Sister Bolam did all this without payment or recompense for her expenses. Early in her tenure, she made application to the Bush Nursing Association for financial help, but was advised that ‘her casualty station [did] not come within its jurisdiction’. In 1929 a Dendy Street, Brighton doctor provided some assistance with supplies. There is no record of Elsie receiving any other assistance. For thirty-five years, people would walk up the hill to the home that Elsie and Lesley McGowan shared above Woods Point Road in Marysville:

with boils, sprains, cold sore, carbuncles, broken limbs and most of the maladies that beset humanity to find sympathy, kindness and often a cup of tea along with sound medical care.

Elsie Bolam, like her good friend Helena Brayshay, was very active in the Marysville Tourist and Progress Association, serving as both president and secretary for several years. In 1937, she and Leslie were living back in Melbourne, where Elsie was appointed to a salaried position as a Marysville tourist officer to ‘put Marysville’s attractions before the public’. The pair remained there for the duration of WW2, returning to Little Kerami in the years after the war.

In 1955 the people of Marysville honoured Elsie Bolam when she was chosen to be one of two people who ceremoniously flicked the switch that brought electricity to Marysville. ‘Now that we have electricity,’ she said, hopefully, ‘we may get a small hospital and perhaps a resident doctor.’ Until that happens, ‘we won’t a chance to retire,’ she added.

Elsie Bolam and Lesley McGowan were staunch monarchists who would regularly attend the local cinema, dressed in their finest, if a film about the King or Queen was on the program. It is fitting, therefore, that Elsie received an Imperial Honour for service to her community. On 1 January 1960, Sister Elsie Bolam was named in the New Year’s honours’ list as a Member of the British Empire – Civil Division. That evening, 300 local people gathered outside the cottage where she lived to congratulate her and a public subscription was gathered to purchase a television set for both she and Lesley to enjoy.
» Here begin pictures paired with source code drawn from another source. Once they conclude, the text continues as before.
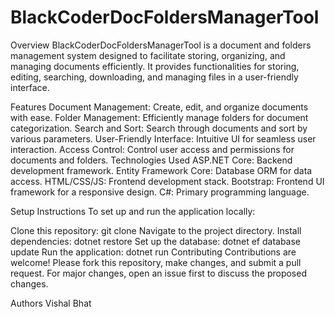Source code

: # BlackCoderDocFoldersManagerTool
Overview
BlackCoderDocFoldersManagerTool is a document and folders management system designed to facilitate storing, organizing, and managing documents efficiently. It provides functionalities for storing, editing, searching, downloading, and managing files in a user-friendly interface.

Features
Document Management: Create, edit, and organize documents with ease.
Folder Management: Efficiently manage folders for document categorization.
Search and Sort: Search through documents and sort by various parameters.
User-Friendly Interface: Intuitive UI for seamless user interaction.
Access Control: Control user access and permissions for documents and folders.
Technologies Used
ASP.NET Core: Backend development framework.
Entity Framework Core: Database ORM for data access.
HTML/CSS/JS: Frontend development stack.
Bootstrap: Frontend UI framework for a responsive design.
C#: Primary programming language.

Setup Instructions
To set up and run the application locally:

Clone this repository: git clone <repository-url>
Navigate to the project directory.
Install dependencies: dotnet restore
Set up the database: dotnet ef database update
Run the application: dotnet run
Contributing
Contributions are welcome! Please fork this repository, make changes, and submit a pull request. For major changes, open an issue first to discuss the proposed changes.

Authors
Vishal Bhat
Elsie Bolam passed away on 4 September 1965 and was buried in Marysville cemetery. She left all her worldly goods to her dear friend Lesley Elinor Archibald McGowan, who passed away only a year later, at the age of 83.

In 2009, the town of Marysville was destroyed by a firestorm as intense and deadly as any the community had experienced since white settlement. Kerami and Little Kerami were destroyed, although the guesthouse was rebuilt and still operates as an up market accommodation house. Elsie’s medal, which had been donated to the local history centre, was found in the ashes after hours of unstinting effort from Mary and Reg Kenealy. They arranged for it to be restored, and it sits again in the Marysville History Centre, a proud symbol of the good that ordinary women can do, and the enduring power and importance of female friendships.